Wiele wskazuje na to, że i córka Tosia (9 l.) pójdzie w jej ślady.
W nowym serialu TVN gra pani policjantkę, która niecierpliwie poszukuje miłości. Czy tytułowe "Nie rób scen", czyli zasada: zanim zrobisz awanturę, weź głęboki wdech, obowiązuje w pani życiu?
Aleksandra Popławska: W przeciwieństwie do mojej bohaterki Olgi na co dzień rzadko puszczają mi nerwy i staram się nie robić scen. W sytuacjach skrajnych jestem tą osobą, która do końca zachowuje zimną krew.
Pani mężem jest aktor Marek Kalita. Dwoje artystów pod jednym dachem to chyba mieszanka wybuchowa?
A.P.: - Nigdy nie było między nami żadnych tarć i nieporozumień z powodu tego, że oboje jesteśmy aktorami. Często razem pracujemy i bardzo dobrze się rozumiemy. Jeśli kłócimy się w pracy, to tylko w słusznej sprawie.
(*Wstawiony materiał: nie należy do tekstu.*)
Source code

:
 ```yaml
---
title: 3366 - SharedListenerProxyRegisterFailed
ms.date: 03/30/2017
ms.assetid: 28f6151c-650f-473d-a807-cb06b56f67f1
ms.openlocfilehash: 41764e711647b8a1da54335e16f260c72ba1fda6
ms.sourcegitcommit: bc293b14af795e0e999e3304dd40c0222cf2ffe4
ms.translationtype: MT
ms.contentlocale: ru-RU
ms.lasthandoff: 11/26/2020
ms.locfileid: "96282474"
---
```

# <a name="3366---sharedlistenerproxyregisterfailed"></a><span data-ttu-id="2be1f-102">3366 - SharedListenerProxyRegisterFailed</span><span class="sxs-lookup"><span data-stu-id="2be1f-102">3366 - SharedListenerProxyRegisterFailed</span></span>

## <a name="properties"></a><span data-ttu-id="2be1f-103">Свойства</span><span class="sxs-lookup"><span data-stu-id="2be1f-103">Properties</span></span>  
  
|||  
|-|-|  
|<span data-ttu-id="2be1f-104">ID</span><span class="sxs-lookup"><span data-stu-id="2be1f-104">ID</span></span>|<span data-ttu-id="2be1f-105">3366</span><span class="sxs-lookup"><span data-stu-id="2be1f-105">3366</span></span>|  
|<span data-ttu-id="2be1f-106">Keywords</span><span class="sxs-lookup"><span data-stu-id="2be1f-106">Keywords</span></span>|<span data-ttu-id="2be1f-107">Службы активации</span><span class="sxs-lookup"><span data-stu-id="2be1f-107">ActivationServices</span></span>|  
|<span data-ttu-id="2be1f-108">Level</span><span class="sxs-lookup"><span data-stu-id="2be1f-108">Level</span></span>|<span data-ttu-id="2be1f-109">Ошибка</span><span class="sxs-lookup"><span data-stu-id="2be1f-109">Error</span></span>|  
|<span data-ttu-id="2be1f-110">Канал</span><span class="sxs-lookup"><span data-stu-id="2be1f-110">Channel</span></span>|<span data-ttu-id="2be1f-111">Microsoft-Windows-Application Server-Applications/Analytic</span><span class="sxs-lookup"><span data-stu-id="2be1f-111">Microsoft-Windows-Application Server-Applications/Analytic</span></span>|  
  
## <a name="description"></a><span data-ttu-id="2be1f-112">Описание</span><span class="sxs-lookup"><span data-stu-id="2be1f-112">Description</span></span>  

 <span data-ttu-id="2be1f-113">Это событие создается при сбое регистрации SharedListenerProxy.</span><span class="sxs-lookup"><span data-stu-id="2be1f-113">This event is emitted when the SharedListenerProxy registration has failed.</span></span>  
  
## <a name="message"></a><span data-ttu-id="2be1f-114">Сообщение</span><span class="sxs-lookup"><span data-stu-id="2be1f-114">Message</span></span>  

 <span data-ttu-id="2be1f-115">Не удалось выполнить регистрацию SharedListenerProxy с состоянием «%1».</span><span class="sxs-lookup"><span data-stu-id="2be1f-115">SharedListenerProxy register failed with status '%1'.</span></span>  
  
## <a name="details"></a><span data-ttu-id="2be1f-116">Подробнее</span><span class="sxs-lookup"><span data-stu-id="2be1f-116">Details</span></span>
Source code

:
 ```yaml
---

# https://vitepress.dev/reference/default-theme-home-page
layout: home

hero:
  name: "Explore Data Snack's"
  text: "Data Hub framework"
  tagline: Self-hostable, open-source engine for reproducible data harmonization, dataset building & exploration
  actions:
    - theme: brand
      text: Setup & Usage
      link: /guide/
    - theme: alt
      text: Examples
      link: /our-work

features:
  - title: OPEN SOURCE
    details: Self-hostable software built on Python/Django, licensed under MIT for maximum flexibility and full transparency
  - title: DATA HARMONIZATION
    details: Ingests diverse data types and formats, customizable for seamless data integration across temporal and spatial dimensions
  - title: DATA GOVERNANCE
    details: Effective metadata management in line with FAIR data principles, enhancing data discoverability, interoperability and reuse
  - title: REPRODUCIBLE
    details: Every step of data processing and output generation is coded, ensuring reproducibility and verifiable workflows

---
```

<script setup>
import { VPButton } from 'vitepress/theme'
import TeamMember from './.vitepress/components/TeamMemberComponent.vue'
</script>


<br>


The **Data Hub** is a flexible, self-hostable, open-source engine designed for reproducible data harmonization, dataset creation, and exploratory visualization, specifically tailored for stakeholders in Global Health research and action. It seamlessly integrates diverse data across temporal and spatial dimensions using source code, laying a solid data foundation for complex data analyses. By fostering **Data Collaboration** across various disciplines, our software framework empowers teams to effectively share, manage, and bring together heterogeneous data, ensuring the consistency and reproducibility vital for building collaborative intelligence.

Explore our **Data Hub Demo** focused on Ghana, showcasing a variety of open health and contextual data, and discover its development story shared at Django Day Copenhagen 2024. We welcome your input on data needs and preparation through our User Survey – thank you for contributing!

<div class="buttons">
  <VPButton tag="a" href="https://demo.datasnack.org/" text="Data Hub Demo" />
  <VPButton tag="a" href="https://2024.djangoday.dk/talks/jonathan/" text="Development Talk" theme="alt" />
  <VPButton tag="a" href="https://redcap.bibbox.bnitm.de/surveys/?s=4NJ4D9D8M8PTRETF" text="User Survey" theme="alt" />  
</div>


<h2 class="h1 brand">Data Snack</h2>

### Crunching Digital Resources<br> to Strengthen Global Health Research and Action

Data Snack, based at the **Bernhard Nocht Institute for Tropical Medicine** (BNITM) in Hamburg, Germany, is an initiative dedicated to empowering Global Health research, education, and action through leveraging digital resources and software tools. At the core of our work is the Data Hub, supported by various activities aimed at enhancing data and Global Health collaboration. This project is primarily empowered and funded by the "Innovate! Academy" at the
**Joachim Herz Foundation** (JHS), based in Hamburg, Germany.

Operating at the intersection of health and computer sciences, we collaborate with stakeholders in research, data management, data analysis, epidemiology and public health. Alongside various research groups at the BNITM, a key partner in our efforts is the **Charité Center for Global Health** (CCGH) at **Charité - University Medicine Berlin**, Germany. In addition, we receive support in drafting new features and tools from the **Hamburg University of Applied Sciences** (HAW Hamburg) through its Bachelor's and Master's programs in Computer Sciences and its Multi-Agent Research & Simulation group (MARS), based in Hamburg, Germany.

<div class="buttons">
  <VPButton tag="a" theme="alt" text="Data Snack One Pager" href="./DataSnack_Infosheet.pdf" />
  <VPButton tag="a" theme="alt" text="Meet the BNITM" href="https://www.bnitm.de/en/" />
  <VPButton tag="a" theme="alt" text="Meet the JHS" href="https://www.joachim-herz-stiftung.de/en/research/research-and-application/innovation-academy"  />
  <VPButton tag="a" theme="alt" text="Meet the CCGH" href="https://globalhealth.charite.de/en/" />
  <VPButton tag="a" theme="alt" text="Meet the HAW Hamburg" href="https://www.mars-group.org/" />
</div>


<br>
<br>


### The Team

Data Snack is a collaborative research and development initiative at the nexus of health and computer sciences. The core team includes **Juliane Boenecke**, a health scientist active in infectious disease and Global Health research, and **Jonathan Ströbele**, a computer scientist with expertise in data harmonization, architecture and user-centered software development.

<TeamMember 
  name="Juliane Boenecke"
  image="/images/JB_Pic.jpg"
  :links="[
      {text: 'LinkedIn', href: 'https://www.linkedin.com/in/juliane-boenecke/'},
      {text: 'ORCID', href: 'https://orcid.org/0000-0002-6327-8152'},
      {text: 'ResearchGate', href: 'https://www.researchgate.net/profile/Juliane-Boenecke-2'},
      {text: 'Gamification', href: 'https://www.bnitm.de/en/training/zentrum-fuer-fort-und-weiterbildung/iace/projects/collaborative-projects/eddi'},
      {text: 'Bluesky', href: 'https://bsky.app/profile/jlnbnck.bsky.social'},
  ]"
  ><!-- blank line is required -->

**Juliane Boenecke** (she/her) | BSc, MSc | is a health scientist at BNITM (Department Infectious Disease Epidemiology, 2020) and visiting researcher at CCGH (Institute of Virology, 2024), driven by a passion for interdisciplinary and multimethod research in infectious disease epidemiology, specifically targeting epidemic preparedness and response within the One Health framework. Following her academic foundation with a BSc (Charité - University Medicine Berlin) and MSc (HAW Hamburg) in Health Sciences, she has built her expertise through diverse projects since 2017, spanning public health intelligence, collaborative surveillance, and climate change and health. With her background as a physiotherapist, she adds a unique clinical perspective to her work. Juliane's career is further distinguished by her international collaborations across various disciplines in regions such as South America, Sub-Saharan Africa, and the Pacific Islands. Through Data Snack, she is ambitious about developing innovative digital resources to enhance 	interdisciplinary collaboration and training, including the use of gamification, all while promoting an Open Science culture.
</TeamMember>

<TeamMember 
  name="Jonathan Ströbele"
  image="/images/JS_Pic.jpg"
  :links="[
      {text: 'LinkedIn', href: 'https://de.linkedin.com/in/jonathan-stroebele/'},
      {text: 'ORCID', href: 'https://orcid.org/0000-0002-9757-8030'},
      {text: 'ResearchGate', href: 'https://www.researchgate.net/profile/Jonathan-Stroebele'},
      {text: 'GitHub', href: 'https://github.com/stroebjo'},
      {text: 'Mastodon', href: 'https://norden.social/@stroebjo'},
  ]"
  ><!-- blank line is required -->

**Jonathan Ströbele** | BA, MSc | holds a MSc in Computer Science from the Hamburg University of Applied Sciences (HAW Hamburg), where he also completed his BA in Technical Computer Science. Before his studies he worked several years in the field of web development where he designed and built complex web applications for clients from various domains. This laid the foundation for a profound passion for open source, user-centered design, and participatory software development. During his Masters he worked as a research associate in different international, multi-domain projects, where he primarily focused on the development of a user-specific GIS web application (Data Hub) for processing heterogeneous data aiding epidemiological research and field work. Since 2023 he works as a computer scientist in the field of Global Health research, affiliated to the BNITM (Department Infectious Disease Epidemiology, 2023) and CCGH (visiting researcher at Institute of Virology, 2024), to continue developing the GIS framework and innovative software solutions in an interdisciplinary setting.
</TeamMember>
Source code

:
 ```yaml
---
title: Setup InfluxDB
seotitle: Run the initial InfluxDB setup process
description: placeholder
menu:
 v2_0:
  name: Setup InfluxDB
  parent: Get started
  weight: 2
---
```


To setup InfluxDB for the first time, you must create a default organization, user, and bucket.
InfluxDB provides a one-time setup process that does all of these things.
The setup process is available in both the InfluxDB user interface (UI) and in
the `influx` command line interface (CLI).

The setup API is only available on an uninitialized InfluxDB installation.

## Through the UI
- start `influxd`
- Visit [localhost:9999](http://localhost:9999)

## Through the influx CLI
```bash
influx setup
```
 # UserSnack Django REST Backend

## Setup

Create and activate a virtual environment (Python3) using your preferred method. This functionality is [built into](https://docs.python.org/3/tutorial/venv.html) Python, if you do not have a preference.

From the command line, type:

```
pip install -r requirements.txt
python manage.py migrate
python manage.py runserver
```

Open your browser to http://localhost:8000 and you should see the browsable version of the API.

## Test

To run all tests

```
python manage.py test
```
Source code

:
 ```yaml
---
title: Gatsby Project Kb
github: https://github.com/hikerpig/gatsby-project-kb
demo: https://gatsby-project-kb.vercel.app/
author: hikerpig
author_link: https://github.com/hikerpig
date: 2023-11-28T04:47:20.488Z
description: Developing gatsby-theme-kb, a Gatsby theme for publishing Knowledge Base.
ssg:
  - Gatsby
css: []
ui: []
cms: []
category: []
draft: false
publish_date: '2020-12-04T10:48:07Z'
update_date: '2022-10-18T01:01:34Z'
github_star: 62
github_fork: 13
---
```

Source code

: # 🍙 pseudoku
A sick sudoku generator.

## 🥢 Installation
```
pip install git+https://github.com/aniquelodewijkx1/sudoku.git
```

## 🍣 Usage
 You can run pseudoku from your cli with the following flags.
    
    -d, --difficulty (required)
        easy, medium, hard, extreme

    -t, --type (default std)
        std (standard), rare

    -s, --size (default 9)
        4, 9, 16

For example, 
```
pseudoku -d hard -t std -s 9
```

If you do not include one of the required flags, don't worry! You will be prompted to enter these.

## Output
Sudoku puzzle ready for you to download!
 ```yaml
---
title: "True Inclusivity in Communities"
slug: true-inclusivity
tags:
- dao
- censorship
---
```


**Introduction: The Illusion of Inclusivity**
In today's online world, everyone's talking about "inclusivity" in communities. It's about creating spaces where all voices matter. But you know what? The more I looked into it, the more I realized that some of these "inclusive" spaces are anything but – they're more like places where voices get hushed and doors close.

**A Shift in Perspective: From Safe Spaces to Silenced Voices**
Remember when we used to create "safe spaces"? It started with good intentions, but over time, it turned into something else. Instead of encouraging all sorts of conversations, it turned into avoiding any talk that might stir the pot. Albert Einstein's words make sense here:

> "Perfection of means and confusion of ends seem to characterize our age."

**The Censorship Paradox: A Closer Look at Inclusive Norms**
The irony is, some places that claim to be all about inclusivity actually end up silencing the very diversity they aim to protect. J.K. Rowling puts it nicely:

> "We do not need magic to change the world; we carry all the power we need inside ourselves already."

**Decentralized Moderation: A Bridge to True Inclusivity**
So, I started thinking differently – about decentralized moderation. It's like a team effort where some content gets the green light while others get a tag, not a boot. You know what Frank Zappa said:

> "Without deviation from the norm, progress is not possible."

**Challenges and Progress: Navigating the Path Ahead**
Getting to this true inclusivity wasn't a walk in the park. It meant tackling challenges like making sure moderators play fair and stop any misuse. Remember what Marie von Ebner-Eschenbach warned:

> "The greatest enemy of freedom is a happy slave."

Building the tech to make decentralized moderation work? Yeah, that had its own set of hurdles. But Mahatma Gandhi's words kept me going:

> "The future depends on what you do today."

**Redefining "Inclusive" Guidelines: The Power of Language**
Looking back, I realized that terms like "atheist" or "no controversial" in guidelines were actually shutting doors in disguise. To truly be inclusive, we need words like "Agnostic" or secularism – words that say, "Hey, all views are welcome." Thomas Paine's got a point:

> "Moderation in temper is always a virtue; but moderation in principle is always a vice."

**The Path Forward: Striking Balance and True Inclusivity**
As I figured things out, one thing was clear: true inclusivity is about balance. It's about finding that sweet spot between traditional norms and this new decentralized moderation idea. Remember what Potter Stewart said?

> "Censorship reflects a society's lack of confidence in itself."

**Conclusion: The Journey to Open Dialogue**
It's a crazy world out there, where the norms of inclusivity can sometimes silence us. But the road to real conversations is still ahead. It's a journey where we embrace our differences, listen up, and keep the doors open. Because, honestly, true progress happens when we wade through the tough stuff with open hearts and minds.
Między panią a pani siostrą - znaną aktorką Magdaleną Popławską - też nie ma żadnej zawodowej zazdrości?
A.P.: - Jeszcze nie, ale może się kiedyś pojawi. A tak na serio, gdy jedna z nas nie może wziąć udziału w jakimś przedsięwzięciu, to poleca drugą. Mamy polecać siostry Bohosiewicz? Dobrze żeby rola została w rodzinie, po co ją oddawać innej aktorce?
Z siostrą zawsze byłyście zgodne i sobie bliskie?
A.P.: - Zawsze chodziłyśmy własnymi ścieżkami, bo jesteśmy całkowicie różne. Poza tym jestem od niej starsza o cztery lata. W liceum to była kolosalna różnica. Magda była dla mnie wtedy gówniarą. Zbliżyłyśmy się do siebie nie tak dawno, bo teraz ta różnica wieku się zatarła, poza tym wykonujemy ten sam zawód, mamy podobne problemy.
Miłość do aktorstwa w pani i w siostrze zaszczepiła mama, która marzyła o tym zawodzie?
A.P.: - Rzeczywiście, w pewnym sensie nasz wybór zawodowy zawdzięczamy mamie. Gdyby nie ona, nie trafiłabym do studia aktorskiego Doroty Pomykały. To ona zmusiła mnie, abym złożyła papiery do szkoły teatralnej. Zawsze byłam nieśmiałą osobą i bardzo się wstydziłam występować na scenie. Mam introwertyczny charakter.
Czy pani też próbuje zarazić swoją córkę aktorstwem?
A.P.: - Gdy w domu dwoje rodziców rozmawia o teatrze, sztuce, książkach, to siłą rzeczy dziecko tym przesiąka. Antonina ma duszę artystyczną. Może wyobraźnia poprowadzi ją w przyszłości w jakimś artystycznym kierunku? Już zagrała zresztą w spektaklu Grzegorza Jarzyny "Uroczystość". Była w Nowym Jorku na tournée. Bardzo jej się tam podobało. Wystąpiła też w jednym odcinku serialu "Na dobre i na złe".
Mieszka pani w Puszczy Kampinoskiej. Umiałaby pani żyć w pełnej zgiełku Warszawie?
A.P.: - Gdy kilka lat temu byłam w ciąży, chciałam kupić mieszkanie nieco większe od kawalerki. Niestety, lokale wtedy bardzo podrożały. Mój domek w Puszczy Kampinoskiej kosztował tyle, co mały apartament na Bielanach. Nie mam natury imprezowiczki, więc odpowiada mi, że mieszkam wśród drzew. Mogę w każdej chwili pójść do lasu z psem i tam odpocząć. Lubię to miejsce.